5.3. Buybacks. If, upon mutual agreement during the term of these Terms the Market Maker will utilize and use a part of the Profit for the buybacks of Tokens, the Client accepts any risks related to subsequent volatility or Token price appreciation or depreciation and understands and agrees that any such unrealized potential opportunity profit (due to either buying and holding of Tokens or not buying and holding of Tokens) cannot be regarded as a trading loss and that it shall not entitle the Client to any form of compensation.
5.4. The Profit shall be divided between the Market Maker and the Client as set up in the Statement of Work.
5.5. Profit distribution to the Client shall be made to a wallet designated by the Client. The Market Maker may retain its share in the trading account or transfer it to a separate wallet. Each distribution will be accompanied by a brief report from Market Maker outlining the total profit for the period and the calculation of each Party’s share (“Report”).
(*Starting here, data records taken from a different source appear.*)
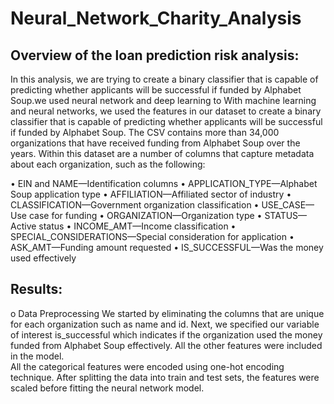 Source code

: # Neural_Network_Charity_Analysis

## Overview of the loan prediction risk analysis:

In this analysis, we are trying to create a binary classifier that is capable of predicting whether applicants will be successful if funded by Alphabet Soup.we used neural network and deep learning to 
With machine learning and neural networks, we used the features in our dataset to create a binary classifier that is capable of predicting whether applicants will be successful if funded by Alphabet Soup. The CSV contains more than 34,000 organizations that have received funding from Alphabet Soup over the years. Within this dataset are a number of columns that capture metadata about each organization, such as the following:

•	EIN and NAME—Identification columns
•	APPLICATION_TYPE—Alphabet Soup application type
•	AFFILIATION—Affiliated sector of industry
•	CLASSIFICATION—Government organization classification
•	USE_CASE—Use case for funding
•	ORGANIZATION—Organization type
•	STATUS—Active status
•	INCOME_AMT—Income classification
•	SPECIAL_CONSIDERATIONS—Special consideration for application
•	ASK_AMT—Funding amount requested
•	IS_SUCCESSFUL—Was the money used effectively

## Results: 

o	Data Preprocessing
We started by eliminating the columns that are unique for each organization such as name and id. Next, we specified our variable of interest is_successful which indicates if the organization used the money funded from Alphabet Soup effectively. All the other features were included in the model.  
All the categorical features were encoded using one-hot encoding technique. After splitting the data into train and test sets, the features were scaled before fitting the neural network model. 
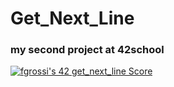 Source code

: # Get_Next_Line
### my second project at 42school
[![fgrossi's 42 get_next_line Score](https://badge42.vercel.app/api/v2/cl2p9nrdq006809kxlac8prrc/project/2464366)](https://github.com/JaeSeoKim/badge42)
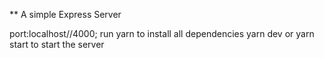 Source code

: \*\* A simple Express Server

port:localhost//4000;
run yarn to install all dependencies
yarn dev or yarn start to start the server
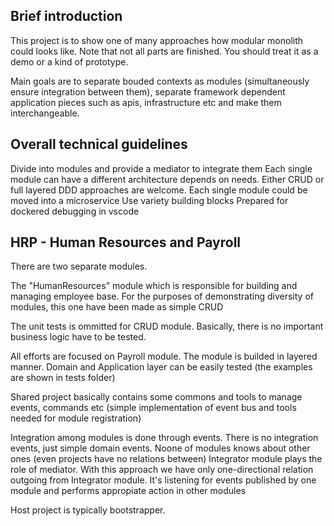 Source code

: ## Brief introduction

This project is to show one of many approaches how modular monolith could looks like. Note that not all parts are finished. You should treat it as a demo or a kind of prototype.

Main goals are to separate bouded contexts as modules (simultaneously ensure integration between them), separate framework dependent application pieces such as apis, infrastructure etc and make them interchangeable.

## Overall technical guidelines

Divide into modules and provide a mediator to integrate them
Each single module can have a different architecture depends on needs. Either CRUD or full layered DDD approaches are welcome.
Each single module could be moved into a microservice
Use variety building blocks
Prepared for dockered debugging in vscode

## HRP - Human Resources and Payroll

There are two separate modules.

The "HumanResources" module which is responsible for building and managing employee base. For the purposes of demonstrating diversity of modules, this one have been made as simple CRUD

The unit tests is ommitted for CRUD module. Basically, there is no important business logic have to be tested.

All efforts are focused on Payroll module. The module is builded in layered manner. Domain and Application layer can be easily tested (the examples are shown in tests folder)

Shared project basically contains some commons and tools to manage events, commands etc (simple implementation of event bus and tools needed for module registration)

Integration among modules is done through events. There is no integration events, just simple domain events. Noone of modules knows about other ones (even projects have no relations between)
Integrator module plays the role of mediator. With this approach we have only one-directional relation outgoing from Integrator module. It's listening for events published by one module and performs appropiate action in other modules

Host project is typically bootstrapper.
5.6. During the initial phase, for the period of 2-4 months (depending on the development timeline of the creation of an automated distribution system, as it might be described in more detail in Schedule 1), Profit distributions shall be made on a monthly basis, provided that the accumulated Client’s share of the Profits to be distributed (as per profit split arrangement in accordance with this Agreement) for that month reach at least USD 17,500 (seventeen thousand five hundred USD) (“Accumulated Share”). In the event that the Accumulated Share in a given month does not reach USD 17,500 (seventeen thousand five hundred USD), the Profit distribution shall be deferred and paid out to the Client in the month in which the Accumulated Share reaches or exceeds USD 17,500 (seventeen thousand five hundred USD). Following the deployment of an automated profit distribution dashboard, Clients will have the ability to claim profits on a daily basis (and, for avoidance of any doubt, without any restriction with regard to the amount of accumulated profits which can be distributed), subject to technical availability and operational readiness of the dashboard. If the Client is not satisfied about the distribution frequency or achieved profits, the market can be closed upon Client’s request and termination of this Agreement, and the Liquidity Digital Assets shall be returned to the Client, upon transition protocol as defined in Clause 14.
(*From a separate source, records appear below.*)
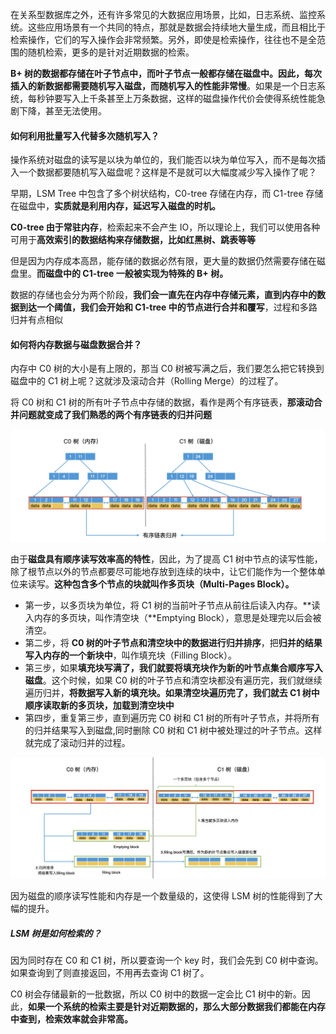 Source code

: 在关系型数据库之外，还有许多常见的大数据应用场景，比如，日志系统、监控系统。这些应用场景有一个共同的特点，那就是数据会持续地大量生成，而且相比于检索操作，它们的写入操作会非常频繁。另外，即使是检索操作，往往也不是全范围的随机检索，更多的是针对近期数据的检索。

**B+ 树的数据都存储在叶子节点中，而叶子节点一般都存储在磁盘中。因此，每次插入的新数据都需要随机写入磁盘，而随机写入的性能非常慢**。如果是一个日志系统，每秒钟要写入上千条甚至上万条数据，这样的磁盘操作代价会使得系统性能急剧下降，甚至无法使用。

#### 如何利用批量写入代替多次随机写入？

操作系统对磁盘的读写是以块为单位的，我们能否以块为单位写入，而不是每次插入一个数据都要随机写入磁盘呢？这样是不是就可以大幅度减少写入操作了呢？

早期，LSM Tree 中包含了多个树状结构，C0-tree 存储在内存，而 C1-tree 存储在磁盘中，**实质就是利用内存，延迟写入磁盘的时机。**

**C0-tree 由于常驻内存**，检索起来不会产生 IO，所以理论上，我们可以使用各种可用于**高效索引的数据结构来存储数据，比如红黑树、跳表等等**

但是因为内存成本高昂，能存储的数据必然有限，更大量的数据仍然需要存储在磁盘里。**而磁盘中的 C1-tree 一般被实现为特殊的 B+ 树。**

数据的存储也会分为两个阶段，**我们会一直先在内存中存储元素，直到内存中的数据到达一个阈值，我们会开始和 C1-tree 中的节点进行合并和覆写**，过程和多路归并有点相似

#### 如何将内存数据与磁盘数据合并？

内存中 C0 树的大小是有上限的，那当 C0 树被写满之后，我们要怎么把它转换到磁盘中的 C1 树上呢？这就涉及滚动合并（Rolling Merge）的过程了。

将 C0 树和 C1 树的所有叶子节点中存储的数据，看作是两个有序链表，**那滚动合并问题就变成了我们熟悉的两个有序链表的归并问题**

<img src="./images/image-20250205212412335.png" alt="image-20250205212412335" style="zoom:50%;" />

由于**磁盘具有顺序读写效率高的特性**，因此，为了提高 C1 树中节点的读写性能，除了根节点以外的节点都要尽可能地存放到连续的块中，让它们能作为一个整体单位来读写。**这种包含多个节点的块就叫作多页块（Multi-Pages Block）。**

* 第一步，以多页块为单位，将 C1 树的当前叶子节点从前往后读入内存。**读入内存的多页块，叫作清空块（**Emptying Block），意思是处理完以后会被清空。
* 第二步，将 **C0 树的叶子节点和清空块中的数据进行归并排序**，把**归并的结果写入内存的一个新块中**，叫作填充块（Filling Block）。
* 第三步，如果**填充块写满了，我们就要将填充块作为新的叶节点集合顺序写入磁盘**。这个时候，如果 C0 树的叶子节点和清空块都没有遍历完，我们就继续遍历归并，**将数据写入新的填充块。如果清空块遍历完了，我们就去 C1 树中顺序读取新的多页块，加载到清空块中**
* 第四步，重复第三步，直到遍历完 C0 树和 C1 树的所有叶子节点，并将所有的归并结果写入到磁盘,同时删除 C0 树和 C1 树中被处理过的叶子节点。这样就完成了滚动归并的过程。

<img src="./images/image-20250205212655361.png" alt="image-20250205212655361" style="zoom:50%;" />

因为磁盘的顺序读写性能和内存是一个数量级的，这使得 LSM 树的性能得到了大幅的提升。

##### LSM 树是如何检索的？

因为同时存在 C0 和 C1 树，所以要查询一个 key 时，我们会先到 C0 树中查询。如果查询到了则直接返回，不用再去查询 C1 树了。

C0 树会存储最新的一批数据，所以 C0 树中的数据一定会比 C1 树中的新。因此，**如果一个系统的检索主要是针对近期数据的，那么大部分数据我们都能在内存中查到，检索效率就会非常高。**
5.7. In relation to each transfer of Tokens from one Party to the other Party under these Terms, each Party shall be responsible for bearing:
a) any fees for a transfer of Tokens initiated by that Party; and
b) any additional costs required to rectify any error made by that Party which affects the transactions and/or performance obligations contemplated by these Terms.
6. Representations and Warranties
6.1. Mutual Representations and Warranties
6.1.1. Each Party represents and warrants to the other Party that each of the following statements is true and accurate as of the date of these Terms:
a) Parties are duly organized and validly existing.
b) Such Party has the full power and authority to enter into these Terms and to do all acts and things on its part to be done and performed pursuant to these Terms and to consummate the transactions contemplated herein, and these Terms and all other agreements and obligations to be entered into and undertaken in connection with such transactions contemplated, constitute valid and legally binding obligations, enforceable against it.
c) The Parties are not insolvent and no proceedings have been initiated that could result in liquidation, dissolution, or insolvency of the Party.
d) Where such Party is a body corporate, all internal resolutions required for the execution of these Terms have been duly passed.
e) Such Party’s entry into these Terms and performance of its obligations under these Terms will not violate or conflict with, or exceed any limit imposed by (i) any law or regulation to which it is subject, (ii) any other agreement, instrument or undertaking binding upon it; (iii) where such Party is a body corporate, its constitutional documents/memorandum and articles of association.
6.2. Market Maker’s Representations and Warranties
6.2.1 Market Maker represents and warrants as of the date of these Terms as follows:
a) Market Maker is a corporation duly organized, validly existing, and in good standing, and has the power and authority to own, lease, and operate its properties and carry on its business as now conducted;
b) These Terms constitute a legal, valid, and binding obligation of the Market Maker, enforceable in accordance with its terms. Market Maker acknowledges and agrees that, upon execution of these Terms, they shall be bound by its terms and conditions, and shall fulfil all obligations and duties as specified herein;
c) Market Maker has sufficient expertise, experience, and know-how to conduct and perform the market-making Services under these Terms;
d) Market Maker has acquired technology and infrastructure for the performance of the Service;
e) Market Maker holds all licenses, registrations, and approvals required to perform the Service in the relevant jurisdictions and complies with all applicable laws and regulations.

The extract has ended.